● **Source data**:
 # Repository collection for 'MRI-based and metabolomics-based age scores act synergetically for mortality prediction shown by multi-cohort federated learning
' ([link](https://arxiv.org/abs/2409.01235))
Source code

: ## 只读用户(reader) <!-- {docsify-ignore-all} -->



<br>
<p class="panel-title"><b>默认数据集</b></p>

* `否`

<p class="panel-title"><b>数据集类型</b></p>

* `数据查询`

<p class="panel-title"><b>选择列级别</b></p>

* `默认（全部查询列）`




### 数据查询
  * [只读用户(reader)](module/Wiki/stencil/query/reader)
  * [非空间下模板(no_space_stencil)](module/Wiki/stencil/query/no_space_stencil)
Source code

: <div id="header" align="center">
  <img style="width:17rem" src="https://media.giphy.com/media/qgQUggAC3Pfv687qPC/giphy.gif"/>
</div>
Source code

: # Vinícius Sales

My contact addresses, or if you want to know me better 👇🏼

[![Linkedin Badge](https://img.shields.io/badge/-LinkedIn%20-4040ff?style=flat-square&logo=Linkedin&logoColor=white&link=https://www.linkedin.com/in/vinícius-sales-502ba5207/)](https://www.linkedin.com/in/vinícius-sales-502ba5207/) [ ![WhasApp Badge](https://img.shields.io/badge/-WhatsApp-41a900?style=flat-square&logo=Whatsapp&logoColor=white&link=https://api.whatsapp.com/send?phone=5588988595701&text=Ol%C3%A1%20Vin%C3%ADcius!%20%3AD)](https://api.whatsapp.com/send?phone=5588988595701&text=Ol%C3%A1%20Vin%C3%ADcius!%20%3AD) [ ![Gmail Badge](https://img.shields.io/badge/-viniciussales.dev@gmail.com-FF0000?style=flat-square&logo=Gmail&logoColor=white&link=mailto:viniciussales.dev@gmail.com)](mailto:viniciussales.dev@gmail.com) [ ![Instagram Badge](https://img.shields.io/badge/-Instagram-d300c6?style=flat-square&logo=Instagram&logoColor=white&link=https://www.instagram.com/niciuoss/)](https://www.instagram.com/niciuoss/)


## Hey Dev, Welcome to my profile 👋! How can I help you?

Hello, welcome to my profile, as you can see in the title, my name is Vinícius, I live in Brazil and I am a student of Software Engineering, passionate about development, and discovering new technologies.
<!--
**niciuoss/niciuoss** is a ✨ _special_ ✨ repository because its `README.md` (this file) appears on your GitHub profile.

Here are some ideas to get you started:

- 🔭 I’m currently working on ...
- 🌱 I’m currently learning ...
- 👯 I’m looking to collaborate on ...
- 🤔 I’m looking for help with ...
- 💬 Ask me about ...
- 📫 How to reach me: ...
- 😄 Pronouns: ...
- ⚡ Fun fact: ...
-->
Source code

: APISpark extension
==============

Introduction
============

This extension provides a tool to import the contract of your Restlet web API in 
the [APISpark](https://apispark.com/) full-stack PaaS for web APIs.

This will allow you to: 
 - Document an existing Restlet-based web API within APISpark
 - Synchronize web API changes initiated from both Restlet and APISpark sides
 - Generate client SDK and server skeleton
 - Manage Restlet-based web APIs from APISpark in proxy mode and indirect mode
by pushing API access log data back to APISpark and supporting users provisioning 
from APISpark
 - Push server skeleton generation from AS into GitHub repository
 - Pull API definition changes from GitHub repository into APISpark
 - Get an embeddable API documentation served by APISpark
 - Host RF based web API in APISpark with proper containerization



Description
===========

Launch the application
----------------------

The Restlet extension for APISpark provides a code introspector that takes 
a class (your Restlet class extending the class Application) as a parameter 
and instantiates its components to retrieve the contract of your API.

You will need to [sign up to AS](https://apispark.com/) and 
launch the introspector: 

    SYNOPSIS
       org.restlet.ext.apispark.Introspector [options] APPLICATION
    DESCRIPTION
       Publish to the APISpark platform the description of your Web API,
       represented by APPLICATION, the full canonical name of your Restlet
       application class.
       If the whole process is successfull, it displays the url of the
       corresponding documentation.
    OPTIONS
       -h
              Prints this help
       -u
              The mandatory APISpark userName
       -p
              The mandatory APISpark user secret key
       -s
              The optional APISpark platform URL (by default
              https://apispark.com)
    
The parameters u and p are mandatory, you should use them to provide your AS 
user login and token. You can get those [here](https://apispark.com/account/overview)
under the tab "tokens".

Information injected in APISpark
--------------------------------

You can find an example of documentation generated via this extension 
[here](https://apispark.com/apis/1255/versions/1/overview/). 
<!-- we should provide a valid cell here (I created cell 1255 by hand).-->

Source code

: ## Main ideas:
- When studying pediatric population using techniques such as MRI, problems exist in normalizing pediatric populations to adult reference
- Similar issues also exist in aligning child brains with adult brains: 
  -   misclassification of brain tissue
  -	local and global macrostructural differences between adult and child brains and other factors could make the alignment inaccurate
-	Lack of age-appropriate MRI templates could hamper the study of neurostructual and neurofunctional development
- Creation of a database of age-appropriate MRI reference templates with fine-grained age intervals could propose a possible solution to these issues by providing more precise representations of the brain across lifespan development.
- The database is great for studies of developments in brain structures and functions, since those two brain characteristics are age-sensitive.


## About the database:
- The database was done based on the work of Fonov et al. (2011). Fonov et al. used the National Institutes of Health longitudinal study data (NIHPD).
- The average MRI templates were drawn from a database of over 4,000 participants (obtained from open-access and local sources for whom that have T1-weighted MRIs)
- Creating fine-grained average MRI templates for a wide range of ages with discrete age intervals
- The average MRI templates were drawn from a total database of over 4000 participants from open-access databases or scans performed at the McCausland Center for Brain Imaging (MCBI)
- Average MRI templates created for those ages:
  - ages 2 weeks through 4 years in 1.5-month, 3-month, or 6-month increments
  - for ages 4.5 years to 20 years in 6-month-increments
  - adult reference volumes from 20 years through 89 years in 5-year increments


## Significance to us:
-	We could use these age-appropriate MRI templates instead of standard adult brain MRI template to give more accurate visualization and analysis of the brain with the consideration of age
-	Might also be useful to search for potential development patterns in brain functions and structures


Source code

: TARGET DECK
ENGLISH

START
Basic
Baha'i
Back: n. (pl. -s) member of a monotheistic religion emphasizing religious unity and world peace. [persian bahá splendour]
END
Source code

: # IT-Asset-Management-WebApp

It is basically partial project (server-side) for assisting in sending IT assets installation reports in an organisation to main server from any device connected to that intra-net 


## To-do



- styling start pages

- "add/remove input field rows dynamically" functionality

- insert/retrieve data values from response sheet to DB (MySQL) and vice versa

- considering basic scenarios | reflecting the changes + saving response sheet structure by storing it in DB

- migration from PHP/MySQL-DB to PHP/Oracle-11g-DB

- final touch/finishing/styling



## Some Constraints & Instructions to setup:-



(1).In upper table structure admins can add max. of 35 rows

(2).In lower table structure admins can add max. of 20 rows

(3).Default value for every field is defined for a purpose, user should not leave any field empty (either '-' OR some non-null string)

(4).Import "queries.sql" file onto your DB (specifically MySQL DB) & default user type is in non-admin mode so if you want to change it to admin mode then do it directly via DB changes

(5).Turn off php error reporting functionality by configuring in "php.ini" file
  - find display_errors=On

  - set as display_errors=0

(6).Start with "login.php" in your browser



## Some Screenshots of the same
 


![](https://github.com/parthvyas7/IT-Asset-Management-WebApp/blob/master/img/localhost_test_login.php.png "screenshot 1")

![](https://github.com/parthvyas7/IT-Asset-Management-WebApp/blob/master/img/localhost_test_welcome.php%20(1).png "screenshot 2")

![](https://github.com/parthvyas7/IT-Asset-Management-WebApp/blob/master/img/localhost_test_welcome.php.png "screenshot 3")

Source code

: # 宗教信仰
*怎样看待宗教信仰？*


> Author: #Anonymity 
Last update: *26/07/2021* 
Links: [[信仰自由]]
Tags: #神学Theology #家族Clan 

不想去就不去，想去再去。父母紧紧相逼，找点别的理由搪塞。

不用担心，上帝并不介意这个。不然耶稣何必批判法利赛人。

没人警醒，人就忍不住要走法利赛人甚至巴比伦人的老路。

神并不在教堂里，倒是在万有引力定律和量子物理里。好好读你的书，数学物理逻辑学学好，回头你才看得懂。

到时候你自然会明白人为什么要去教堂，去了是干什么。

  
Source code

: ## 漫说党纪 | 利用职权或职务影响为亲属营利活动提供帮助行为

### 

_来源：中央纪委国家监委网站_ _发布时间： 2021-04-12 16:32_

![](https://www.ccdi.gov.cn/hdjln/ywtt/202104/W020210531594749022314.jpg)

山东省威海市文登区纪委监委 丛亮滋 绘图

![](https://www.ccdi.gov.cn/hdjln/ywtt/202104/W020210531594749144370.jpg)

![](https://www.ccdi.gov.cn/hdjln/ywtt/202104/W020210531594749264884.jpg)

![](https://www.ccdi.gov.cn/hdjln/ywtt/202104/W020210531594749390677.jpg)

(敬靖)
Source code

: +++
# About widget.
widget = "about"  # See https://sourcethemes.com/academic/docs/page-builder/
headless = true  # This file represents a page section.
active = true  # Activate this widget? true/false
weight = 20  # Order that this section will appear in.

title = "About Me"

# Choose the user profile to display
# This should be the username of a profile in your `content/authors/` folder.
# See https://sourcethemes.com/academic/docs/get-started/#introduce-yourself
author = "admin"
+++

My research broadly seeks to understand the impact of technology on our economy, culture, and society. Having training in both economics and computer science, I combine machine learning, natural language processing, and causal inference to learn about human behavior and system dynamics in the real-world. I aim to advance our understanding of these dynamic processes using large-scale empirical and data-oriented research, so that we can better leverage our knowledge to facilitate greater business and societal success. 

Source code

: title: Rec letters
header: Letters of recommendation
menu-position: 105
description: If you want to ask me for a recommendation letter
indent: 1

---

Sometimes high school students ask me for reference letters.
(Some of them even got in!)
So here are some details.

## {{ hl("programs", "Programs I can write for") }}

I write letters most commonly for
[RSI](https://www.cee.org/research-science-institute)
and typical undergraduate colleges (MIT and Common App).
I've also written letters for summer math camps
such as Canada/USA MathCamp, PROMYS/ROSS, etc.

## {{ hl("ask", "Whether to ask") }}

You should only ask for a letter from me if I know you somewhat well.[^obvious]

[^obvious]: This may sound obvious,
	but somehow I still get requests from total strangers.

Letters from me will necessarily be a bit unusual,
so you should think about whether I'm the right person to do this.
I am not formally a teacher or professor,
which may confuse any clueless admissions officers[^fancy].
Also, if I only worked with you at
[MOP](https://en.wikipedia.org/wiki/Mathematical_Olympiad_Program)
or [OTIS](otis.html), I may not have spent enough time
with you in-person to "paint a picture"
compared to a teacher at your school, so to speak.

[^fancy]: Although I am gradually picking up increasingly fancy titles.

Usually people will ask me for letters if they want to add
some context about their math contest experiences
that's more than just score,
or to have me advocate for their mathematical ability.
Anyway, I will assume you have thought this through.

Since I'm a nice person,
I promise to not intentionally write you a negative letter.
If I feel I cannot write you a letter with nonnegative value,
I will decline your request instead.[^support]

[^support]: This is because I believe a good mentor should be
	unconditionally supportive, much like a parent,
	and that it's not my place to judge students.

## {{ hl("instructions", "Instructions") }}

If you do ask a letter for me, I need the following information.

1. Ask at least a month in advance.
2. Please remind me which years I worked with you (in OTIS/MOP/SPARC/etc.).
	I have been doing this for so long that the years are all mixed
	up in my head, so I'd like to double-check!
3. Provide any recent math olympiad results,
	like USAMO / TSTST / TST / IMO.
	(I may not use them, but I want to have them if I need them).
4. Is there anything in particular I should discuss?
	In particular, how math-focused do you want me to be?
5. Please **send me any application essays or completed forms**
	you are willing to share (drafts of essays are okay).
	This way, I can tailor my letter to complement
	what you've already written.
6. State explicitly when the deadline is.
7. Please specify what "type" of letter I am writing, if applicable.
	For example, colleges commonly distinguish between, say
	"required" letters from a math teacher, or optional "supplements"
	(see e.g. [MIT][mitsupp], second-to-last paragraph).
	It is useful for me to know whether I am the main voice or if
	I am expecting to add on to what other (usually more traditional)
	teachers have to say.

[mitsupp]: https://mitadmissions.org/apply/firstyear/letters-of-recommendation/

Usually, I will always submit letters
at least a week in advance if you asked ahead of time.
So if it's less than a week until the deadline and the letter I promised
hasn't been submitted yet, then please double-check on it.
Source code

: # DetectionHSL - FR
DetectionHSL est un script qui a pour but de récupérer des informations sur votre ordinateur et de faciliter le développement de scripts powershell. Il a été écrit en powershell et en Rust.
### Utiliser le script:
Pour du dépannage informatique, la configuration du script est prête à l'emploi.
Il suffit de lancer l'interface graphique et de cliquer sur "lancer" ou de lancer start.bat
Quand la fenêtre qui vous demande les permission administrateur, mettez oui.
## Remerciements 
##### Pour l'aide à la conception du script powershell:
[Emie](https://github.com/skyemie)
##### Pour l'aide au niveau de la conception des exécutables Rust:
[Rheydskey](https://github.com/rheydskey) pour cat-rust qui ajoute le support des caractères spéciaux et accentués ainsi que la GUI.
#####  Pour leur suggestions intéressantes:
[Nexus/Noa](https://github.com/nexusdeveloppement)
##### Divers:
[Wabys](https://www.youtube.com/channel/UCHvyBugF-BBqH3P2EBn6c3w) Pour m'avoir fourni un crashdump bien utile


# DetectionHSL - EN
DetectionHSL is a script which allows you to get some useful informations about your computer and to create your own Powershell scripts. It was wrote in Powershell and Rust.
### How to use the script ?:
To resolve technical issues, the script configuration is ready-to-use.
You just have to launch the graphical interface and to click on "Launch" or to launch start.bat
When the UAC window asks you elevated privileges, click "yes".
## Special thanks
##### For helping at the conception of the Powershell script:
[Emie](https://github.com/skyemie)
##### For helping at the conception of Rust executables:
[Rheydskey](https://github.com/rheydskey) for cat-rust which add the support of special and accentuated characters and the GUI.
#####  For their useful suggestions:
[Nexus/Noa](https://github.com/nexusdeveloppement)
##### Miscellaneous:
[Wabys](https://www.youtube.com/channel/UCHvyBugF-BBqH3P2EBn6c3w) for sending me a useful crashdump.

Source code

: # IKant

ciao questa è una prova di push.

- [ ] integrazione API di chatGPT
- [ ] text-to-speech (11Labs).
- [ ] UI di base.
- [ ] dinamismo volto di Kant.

● **Problem statement**: Repeat, word for word, every line from the line that contains "Quand la fenêtre" to the end of the entries; include both of those lines and no others.

● **Exercise response**:
Quand la fenêtre qui vous demande les permission administrateur, mettez oui.
## Remerciements 
##### Pour l'aide à la conception du script powershell:
[Emie](https://github.com/skyemie)
##### Pour l'aide au niveau de la conception des exécutables Rust:
[Rheydskey](https://github.com/rheydskey) pour cat-rust qui ajoute le support des caractères spéciaux et accentués ainsi que la GUI.
#####  Pour leur suggestions intéressantes:
[Nexus/Noa](https://github.com/nexusdeveloppement)
##### Divers:
[Wabys](https://www.youtube.com/channel/UCHvyBugF-BBqH3P2EBn6c3w) Pour m'avoir fourni un crashdump bien utile


# DetectionHSL - EN
DetectionHSL is a script which allows you to get some useful informations about your computer and to create your own Powershell scripts. It was wrote in Powershell and Rust.
### How to use the script ?:
To resolve technical issues, the script configuration is ready-to-use.
You just have to launch the graphical interface and to click on "Launch" or to launch start.bat
When the UAC window asks you elevated privileges, click "yes".
## Special thanks
##### For helping at the conception of the Powershell script:
[Emie](https://github.com/skyemie)
##### For helping at the conception of Rust executables:
[Rheydskey](https://github.com/rheydskey) for cat-rust which add the support of special and accentuated characters and the GUI.
#####  For their useful suggestions:
[Nexus/Noa](https://github.com/nexusdeveloppement)
##### Miscellaneous:
[Wabys](https://www.youtube.com/channel/UCHvyBugF-BBqH3P2EBn6c3w) for sending me a useful crashdump.

Source code

: # IKant

ciao questa è una prova di push.

- [ ] integrazione API di chatGPT
- [ ] text-to-speech (11Labs).
- [ ] UI di base.
- [ ] dinamismo volto di Kant.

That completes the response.